Ergo, since women aren't humans, that means that fetuses aren't humans until after their endocrine system has decided that they are male. Right? That is what you mean right? Cause that's what you fucking wrote.
So, since women aren't human, and fetuses aren't human until about the middle of the second trimester when gender begins to appear, abortion prior to this time is not a violation of human rights. This deduction is made using your "logic", Ben. Generally accepted logic proves that womne are, in fact, human, and that her rights as a sentient, autonomous being trump those of the not-yet-born, not-yet-sentient, not-yet-autonomous being within her womb. Of course, sentience is no measure of rights, but being born and becoming able to survive outside the womb is a measure of rights.
Infants have rights, I agree. But it's not an infant, not a child, and does not have rights until after it has passed through the birth canal (or been otherwise extracted from the uterus) and takes a breath. Still born infants, as sad as they are, do not have rights, and no court in this country, nay the world, would confer rights upon it.
You want to talk about human rights? Let's talk about them, but make sure you're talking about the rights of those who are capable of having rights conferred upon them. There's on criteria for being able to have basic human rights: respiration.

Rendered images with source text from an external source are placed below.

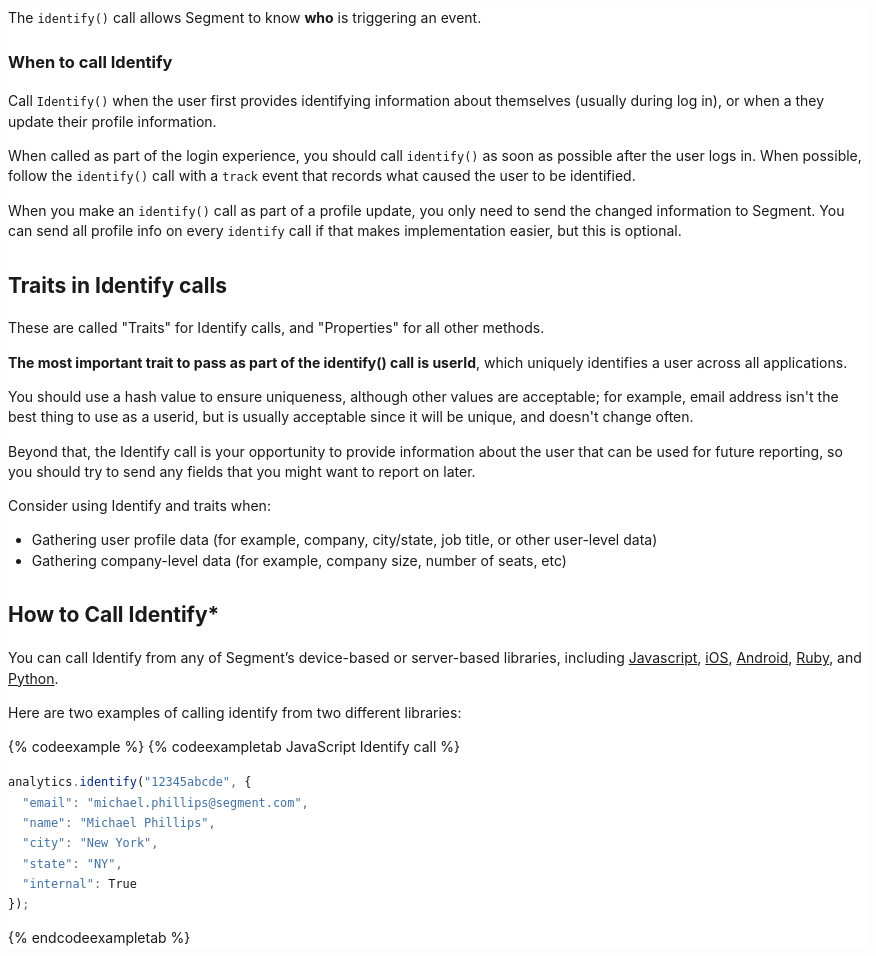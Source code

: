 
The `identify()` call allows Segment to know **who** is triggering an event.

### When to call Identify

Call `Identify()` when the user first provides identifying information about themselves (usually during log in), or when a they update their profile information.

When called as part of the login experience, you should call `identify()` as soon as possible after the user logs in. When possible, follow the `identify()` call with a `track` event that records what caused the user to be identified.

When you make an `identify()` call as part of a profile update, you only need to send the changed information to Segment. You can send all profile info on every `identify` call if that makes implementation easier, but this is optional.

## Traits in Identify calls

These are called "Traits" for Identify calls, and "Properties" for all other methods.

**The most important trait to pass as part of the identify() call is userId**, which uniquely identifies a user across all applications.

You should use a hash value to ensure uniqueness, although other values are acceptable; for example, email address isn't the best thing to use as a userid, but is usually acceptable since it will be unique, and doesn't change often.

Beyond that, the Identify call is your opportunity to provide information about the user that can be used for future reporting, so you should try to send any fields that you might want to report on later.

Consider using Identify and traits when:

- Gathering user profile data (for example, company, city/state, job title, or other user-level data)
- Gathering company-level data (for example, company size, number of seats, etc)


## How to Call Identify*

You can call Identify from any of Segment’s device-based or server-based libraries, including [Javascript](https://segment.com/docs/connections/sources/catalog/website/javascript/), [iOS](https://segment.com/docs/connections/sources/catalog/mobile/ios), [Android](https://segment.com/docs/connections/sources/catalog/mobile/android), [Ruby](https://segment.com/docs/connections/sources/catalog/server/ruby/), and [Python](https://segment.com/docs/connections/sources/catalog/server/python/).

Here are two examples of calling identify from two different libraries:


{% codeexample %}
{% codeexampletab JavaScript Identify call %}
```js
analytics.identify("12345abcde", {
  "email": "michael.phillips@segment.com",
  "name": "Michael Phillips",
  "city": "New York",
  "state": "NY",
  "internal": True
});
```
{% endcodeexampletab %}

Finally, in the words of the Immortal George Carlin
"If you think that fetuses are more important than women, you try to get a fetus to scrub the shit stains out of your underwear."Don't forget your hat.
2 comments:
Ergo, they do not have rights, and the rights they would have are conferred upon their incubator, whose own rights supersede the rights of the not-yet-born-human.
This reminded me: You might like to look at Umbert the Unborn! (the comic's actual author shows up in the thread!)
You really can't make this stuff up.
So I read the article he wrote, googled him to find out who the fuck this guy is (I'm a student at University of Idaho as well), and I came across your post on it. I just want to say, bravo. I'm a senior philosophy major, and his misuse of 'logic' on this and many other issues is beyond acceptable. Thank you for putting in your, and many other people's, opinion!